(Collected data)
____

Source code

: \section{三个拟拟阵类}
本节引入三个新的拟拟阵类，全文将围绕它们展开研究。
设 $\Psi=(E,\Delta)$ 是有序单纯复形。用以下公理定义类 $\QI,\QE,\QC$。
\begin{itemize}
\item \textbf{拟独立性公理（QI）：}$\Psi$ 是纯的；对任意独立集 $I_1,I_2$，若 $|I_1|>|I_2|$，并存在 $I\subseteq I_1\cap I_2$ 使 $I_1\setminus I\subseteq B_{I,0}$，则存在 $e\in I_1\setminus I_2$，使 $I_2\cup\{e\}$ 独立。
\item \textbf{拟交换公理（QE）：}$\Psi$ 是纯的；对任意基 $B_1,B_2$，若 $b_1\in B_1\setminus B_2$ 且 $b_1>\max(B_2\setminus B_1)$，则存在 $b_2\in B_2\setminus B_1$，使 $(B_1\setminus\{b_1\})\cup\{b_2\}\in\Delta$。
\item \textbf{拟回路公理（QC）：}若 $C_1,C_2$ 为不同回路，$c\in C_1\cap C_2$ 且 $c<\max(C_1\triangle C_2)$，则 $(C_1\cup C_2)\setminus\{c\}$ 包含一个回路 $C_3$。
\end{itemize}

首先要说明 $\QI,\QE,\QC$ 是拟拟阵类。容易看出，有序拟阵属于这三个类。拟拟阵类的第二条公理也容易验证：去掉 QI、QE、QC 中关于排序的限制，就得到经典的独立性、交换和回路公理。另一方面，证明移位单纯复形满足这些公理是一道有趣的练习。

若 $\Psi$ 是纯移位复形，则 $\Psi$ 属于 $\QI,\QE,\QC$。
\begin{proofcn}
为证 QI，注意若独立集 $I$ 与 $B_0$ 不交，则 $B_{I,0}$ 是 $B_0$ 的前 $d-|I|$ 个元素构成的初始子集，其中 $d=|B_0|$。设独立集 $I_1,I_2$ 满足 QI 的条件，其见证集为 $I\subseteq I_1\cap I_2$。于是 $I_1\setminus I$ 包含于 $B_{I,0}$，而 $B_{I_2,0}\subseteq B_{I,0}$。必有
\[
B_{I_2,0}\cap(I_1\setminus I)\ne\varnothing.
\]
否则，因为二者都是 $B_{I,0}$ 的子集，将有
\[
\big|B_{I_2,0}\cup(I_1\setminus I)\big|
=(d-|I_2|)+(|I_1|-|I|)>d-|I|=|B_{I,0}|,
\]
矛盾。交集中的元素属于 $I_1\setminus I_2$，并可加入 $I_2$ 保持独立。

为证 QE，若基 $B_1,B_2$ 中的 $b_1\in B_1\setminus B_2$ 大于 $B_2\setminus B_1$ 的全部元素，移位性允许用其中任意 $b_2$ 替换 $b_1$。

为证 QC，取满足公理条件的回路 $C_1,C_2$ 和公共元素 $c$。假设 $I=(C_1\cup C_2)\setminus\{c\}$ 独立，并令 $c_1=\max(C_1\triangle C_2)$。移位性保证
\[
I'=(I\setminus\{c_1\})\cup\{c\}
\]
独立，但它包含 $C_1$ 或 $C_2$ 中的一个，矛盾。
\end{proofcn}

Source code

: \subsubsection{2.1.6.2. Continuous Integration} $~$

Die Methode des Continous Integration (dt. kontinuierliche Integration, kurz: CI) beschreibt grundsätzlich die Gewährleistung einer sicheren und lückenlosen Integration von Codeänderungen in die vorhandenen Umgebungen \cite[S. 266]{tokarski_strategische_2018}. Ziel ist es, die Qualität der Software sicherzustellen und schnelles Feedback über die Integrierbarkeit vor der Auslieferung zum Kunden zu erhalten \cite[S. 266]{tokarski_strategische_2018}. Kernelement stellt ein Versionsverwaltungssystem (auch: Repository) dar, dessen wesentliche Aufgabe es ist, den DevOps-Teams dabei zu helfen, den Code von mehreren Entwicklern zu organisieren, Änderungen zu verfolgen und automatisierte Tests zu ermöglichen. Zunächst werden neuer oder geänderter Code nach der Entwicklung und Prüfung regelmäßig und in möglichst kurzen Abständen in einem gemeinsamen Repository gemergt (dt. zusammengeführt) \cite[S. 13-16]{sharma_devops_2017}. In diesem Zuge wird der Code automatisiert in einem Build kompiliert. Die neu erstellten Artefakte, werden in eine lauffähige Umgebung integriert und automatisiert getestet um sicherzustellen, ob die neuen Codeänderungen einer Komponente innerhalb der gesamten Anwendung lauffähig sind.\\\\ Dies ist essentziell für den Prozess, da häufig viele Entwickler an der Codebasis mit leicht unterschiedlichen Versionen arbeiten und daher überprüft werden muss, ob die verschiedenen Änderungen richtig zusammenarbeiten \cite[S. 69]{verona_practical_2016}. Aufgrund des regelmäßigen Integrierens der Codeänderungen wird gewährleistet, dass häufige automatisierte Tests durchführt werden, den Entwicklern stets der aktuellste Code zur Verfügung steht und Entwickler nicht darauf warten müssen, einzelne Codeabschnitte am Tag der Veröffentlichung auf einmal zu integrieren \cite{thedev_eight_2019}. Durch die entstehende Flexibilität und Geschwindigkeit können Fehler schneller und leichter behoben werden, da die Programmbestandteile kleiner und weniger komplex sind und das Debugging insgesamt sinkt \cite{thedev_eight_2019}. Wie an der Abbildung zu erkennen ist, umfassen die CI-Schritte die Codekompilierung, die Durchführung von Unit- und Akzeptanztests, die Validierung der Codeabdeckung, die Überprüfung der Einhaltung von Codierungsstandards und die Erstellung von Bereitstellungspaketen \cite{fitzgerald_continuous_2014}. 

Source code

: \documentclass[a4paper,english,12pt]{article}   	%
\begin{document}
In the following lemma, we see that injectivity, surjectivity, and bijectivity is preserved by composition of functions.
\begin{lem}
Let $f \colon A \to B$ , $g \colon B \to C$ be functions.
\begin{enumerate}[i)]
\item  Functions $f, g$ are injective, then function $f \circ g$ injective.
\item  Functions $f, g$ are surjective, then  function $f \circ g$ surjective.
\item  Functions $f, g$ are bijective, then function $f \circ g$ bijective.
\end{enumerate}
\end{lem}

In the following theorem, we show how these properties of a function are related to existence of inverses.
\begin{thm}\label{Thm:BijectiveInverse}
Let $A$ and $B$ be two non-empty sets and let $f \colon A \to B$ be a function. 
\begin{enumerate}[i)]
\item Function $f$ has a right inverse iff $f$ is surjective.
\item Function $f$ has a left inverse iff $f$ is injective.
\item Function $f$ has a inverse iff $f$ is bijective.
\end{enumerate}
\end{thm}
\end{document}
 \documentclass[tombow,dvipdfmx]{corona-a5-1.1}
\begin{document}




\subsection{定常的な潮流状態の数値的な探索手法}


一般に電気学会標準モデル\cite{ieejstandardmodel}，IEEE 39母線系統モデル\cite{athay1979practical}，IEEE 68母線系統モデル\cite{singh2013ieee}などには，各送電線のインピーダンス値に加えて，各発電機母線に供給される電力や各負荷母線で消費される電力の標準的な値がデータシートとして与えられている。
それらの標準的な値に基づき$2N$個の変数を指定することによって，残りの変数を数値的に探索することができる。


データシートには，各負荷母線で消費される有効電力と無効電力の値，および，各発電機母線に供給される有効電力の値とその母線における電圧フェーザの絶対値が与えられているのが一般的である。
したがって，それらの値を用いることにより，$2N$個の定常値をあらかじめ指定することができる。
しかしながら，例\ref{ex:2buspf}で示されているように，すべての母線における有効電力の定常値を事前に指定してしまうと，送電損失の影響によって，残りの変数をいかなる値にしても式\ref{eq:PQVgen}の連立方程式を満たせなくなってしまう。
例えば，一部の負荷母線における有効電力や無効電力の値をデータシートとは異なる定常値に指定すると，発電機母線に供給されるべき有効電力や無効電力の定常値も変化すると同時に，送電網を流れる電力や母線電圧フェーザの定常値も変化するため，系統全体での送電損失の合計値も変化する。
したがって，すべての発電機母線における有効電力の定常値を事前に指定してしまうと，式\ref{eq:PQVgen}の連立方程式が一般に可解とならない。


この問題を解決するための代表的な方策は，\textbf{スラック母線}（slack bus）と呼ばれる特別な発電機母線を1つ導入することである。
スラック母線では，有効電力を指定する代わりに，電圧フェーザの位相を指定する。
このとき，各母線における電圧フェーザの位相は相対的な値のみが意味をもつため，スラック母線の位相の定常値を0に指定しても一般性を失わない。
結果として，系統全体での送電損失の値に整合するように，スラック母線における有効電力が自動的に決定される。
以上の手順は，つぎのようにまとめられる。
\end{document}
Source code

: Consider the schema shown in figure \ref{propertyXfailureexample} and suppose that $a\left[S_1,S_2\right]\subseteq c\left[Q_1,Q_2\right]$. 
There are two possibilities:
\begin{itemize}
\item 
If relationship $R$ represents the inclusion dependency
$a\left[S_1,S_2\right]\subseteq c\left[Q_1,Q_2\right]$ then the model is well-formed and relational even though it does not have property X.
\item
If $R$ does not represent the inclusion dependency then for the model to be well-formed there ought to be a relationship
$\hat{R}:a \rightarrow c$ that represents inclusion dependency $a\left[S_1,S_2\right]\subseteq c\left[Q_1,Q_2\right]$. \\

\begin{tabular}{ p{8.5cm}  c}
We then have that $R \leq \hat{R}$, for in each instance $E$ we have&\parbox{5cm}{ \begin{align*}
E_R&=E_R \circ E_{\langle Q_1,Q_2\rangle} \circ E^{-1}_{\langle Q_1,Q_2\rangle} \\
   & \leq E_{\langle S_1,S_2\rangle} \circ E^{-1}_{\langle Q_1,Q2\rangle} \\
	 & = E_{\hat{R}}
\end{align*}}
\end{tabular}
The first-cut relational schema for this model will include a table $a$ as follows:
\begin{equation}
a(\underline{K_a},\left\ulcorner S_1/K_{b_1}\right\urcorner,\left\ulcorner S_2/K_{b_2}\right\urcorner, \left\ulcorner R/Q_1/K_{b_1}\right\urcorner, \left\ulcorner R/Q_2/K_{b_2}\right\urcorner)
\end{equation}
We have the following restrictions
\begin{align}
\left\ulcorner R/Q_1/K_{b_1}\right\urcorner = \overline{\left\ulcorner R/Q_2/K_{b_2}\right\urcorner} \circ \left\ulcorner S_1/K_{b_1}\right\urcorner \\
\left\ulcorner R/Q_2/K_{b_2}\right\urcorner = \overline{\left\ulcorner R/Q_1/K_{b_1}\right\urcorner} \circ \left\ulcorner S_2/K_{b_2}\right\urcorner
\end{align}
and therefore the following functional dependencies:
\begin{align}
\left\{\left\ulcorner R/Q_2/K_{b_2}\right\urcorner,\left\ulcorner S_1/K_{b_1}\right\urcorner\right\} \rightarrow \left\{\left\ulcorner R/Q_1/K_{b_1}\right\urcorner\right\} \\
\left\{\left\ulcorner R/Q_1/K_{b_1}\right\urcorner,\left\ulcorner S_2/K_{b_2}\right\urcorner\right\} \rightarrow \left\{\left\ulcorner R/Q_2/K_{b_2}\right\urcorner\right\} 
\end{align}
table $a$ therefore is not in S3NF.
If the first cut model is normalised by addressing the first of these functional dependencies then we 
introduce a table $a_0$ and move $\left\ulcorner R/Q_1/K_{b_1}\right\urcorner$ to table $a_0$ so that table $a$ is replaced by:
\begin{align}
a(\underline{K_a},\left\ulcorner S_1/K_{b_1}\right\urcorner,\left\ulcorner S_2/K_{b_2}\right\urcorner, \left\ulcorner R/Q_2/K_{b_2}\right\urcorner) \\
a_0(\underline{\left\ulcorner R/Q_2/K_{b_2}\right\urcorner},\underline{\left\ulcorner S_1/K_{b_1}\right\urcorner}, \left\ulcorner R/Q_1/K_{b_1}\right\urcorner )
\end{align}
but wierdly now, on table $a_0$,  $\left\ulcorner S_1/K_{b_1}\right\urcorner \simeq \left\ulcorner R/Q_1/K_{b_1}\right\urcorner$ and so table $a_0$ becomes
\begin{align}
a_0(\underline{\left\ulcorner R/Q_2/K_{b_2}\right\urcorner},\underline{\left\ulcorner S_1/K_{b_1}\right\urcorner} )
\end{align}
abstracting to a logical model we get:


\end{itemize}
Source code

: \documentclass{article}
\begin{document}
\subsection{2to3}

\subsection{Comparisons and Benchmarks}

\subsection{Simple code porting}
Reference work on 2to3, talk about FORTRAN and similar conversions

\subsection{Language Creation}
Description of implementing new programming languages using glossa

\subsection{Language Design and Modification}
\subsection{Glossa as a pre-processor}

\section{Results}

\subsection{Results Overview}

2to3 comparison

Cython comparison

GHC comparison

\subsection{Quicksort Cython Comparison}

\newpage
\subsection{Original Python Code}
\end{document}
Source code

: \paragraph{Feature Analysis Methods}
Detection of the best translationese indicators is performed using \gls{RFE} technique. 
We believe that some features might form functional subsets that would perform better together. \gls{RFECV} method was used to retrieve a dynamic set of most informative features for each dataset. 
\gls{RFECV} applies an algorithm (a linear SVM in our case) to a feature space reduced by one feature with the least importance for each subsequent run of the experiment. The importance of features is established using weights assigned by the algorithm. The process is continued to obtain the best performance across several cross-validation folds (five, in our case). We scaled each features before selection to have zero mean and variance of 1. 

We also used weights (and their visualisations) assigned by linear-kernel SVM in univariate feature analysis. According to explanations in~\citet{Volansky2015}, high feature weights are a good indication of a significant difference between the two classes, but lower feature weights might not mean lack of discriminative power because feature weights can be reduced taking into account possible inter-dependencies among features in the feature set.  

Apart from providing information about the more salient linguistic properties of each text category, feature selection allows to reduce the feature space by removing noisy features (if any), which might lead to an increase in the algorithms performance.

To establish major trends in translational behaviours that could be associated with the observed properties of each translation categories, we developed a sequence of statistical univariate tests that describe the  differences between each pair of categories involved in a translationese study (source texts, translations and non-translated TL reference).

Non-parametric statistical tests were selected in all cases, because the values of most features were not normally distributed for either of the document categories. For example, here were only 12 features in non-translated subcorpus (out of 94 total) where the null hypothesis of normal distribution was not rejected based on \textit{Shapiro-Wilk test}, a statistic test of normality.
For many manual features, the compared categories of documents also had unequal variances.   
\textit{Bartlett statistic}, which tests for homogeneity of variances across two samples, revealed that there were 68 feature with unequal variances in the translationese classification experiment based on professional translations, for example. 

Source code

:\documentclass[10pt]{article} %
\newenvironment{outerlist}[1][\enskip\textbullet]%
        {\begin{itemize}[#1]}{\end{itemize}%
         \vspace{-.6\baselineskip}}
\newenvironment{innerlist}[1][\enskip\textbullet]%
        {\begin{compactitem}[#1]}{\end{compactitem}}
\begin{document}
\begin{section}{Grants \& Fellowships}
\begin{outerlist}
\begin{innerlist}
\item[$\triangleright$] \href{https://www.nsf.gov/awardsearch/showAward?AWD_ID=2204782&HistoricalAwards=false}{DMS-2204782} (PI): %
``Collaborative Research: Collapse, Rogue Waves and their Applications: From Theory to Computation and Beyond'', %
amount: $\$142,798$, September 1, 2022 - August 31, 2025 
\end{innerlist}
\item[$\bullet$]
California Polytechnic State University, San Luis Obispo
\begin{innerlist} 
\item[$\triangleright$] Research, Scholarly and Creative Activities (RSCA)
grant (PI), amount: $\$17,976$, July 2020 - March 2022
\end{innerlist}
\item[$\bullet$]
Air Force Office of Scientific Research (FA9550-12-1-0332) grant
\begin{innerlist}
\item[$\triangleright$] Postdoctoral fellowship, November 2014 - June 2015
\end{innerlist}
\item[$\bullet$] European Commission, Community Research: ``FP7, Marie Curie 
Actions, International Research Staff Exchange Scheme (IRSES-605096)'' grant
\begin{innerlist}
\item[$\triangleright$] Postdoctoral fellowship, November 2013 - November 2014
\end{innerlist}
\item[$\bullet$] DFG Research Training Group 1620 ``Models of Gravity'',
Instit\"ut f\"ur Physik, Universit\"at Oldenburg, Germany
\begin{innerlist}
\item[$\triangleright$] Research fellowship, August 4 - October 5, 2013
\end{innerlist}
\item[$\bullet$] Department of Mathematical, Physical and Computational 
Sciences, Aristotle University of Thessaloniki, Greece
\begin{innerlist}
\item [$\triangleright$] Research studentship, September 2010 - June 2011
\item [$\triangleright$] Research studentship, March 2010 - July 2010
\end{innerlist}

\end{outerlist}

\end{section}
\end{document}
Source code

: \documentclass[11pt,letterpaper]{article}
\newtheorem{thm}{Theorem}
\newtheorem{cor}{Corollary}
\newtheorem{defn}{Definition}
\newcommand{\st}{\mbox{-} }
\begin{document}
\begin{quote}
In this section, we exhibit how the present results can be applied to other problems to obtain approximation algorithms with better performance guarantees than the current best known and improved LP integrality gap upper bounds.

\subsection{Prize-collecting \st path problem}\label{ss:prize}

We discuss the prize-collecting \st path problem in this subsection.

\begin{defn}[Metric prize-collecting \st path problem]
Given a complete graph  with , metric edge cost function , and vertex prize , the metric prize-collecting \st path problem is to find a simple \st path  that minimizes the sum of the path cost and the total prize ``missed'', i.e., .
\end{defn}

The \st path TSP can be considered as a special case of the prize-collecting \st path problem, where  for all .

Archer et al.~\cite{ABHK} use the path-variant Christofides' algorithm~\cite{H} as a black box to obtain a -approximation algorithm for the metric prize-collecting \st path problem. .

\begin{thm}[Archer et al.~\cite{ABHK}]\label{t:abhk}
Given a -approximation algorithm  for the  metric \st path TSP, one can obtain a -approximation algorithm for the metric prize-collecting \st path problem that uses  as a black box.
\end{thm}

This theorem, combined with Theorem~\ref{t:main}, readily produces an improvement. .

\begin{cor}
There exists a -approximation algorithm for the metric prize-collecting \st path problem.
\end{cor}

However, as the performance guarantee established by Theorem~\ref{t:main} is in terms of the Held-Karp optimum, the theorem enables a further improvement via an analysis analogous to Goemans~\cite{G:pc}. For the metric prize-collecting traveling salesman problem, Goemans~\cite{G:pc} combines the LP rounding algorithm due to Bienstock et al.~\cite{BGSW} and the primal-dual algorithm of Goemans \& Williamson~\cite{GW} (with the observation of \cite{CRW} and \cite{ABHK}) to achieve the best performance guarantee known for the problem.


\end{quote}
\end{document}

____

From the data above, show each line that contains "collecting".

\subsection{Prize-collecting \st path problem}\label{ss:prize}
We discuss the prize-collecting \st path problem in this subsection.
\begin{defn}[Metric prize-collecting \st path problem]
Given a complete graph  with , metric edge cost function , and vertex prize , the metric prize-collecting \st path problem is to find a simple \st path  that minimizes the sum of the path cost and the total prize ``missed'', i.e., .
The \st path TSP can be considered as a special case of the prize-collecting \st path problem, where  for all .
Archer et al.~\cite{ABHK} use the path-variant Christofides' algorithm~\cite{H} as a black box to obtain a -approximation algorithm for the metric prize-collecting \st path problem. .
Given a -approximation algorithm  for the  metric \st path TSP, one can obtain a -approximation algorithm for the metric prize-collecting \st path problem that uses  as a black box.
There exists a -approximation algorithm for the metric prize-collecting \st path problem.
However, as the performance guarantee established by Theorem~\ref{t:main} is in terms of the Held-Karp optimum, the theorem enables a further improvement via an analysis analogous to Goemans~\cite{G:pc}. For the metric prize-collecting traveling salesman problem, Goemans~\cite{G:pc} combines the LP rounding algorithm due to Bienstock et al.~\cite{BGSW} and the primal-dual algorithm of Goemans \& Williamson~\cite{GW} (with the observation of \cite{CRW} and \cite{ABHK}) to achieve the best performance guarantee known for the problem.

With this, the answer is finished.